● Task brief: What you return should be each line of the data containing the string "queue".

======== Record extracts ========

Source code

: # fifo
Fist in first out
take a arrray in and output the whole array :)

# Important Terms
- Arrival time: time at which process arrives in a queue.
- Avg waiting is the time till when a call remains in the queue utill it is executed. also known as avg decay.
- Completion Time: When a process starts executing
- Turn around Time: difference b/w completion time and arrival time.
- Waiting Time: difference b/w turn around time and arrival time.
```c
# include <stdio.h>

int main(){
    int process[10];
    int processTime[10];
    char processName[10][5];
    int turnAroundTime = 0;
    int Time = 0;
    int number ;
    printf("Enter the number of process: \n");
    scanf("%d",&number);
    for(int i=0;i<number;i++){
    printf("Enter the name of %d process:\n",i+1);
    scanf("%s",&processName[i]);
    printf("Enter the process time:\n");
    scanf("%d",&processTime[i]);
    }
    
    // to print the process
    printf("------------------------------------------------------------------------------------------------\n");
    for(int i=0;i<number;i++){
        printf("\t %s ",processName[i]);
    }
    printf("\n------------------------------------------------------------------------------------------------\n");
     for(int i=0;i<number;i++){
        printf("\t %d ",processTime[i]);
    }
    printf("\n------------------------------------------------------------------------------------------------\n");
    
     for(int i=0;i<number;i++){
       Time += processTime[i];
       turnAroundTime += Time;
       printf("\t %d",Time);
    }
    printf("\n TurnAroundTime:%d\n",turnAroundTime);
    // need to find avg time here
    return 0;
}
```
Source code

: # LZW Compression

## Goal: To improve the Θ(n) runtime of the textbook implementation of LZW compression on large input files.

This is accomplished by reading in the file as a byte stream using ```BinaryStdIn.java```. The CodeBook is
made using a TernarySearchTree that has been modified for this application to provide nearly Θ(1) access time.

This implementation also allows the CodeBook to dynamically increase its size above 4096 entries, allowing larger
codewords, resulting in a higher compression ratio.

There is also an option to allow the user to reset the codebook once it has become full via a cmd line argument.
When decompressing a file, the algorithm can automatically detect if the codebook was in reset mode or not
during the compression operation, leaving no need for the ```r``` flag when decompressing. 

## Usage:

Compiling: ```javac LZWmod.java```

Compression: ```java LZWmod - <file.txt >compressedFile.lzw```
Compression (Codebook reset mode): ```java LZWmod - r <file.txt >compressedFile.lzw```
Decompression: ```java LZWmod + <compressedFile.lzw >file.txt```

========

● Response below:
- Arrival time: time at which process arrives in a queue.
- Avg waiting is the time till when a call remains in the queue utill it is executed. also known as avg decay.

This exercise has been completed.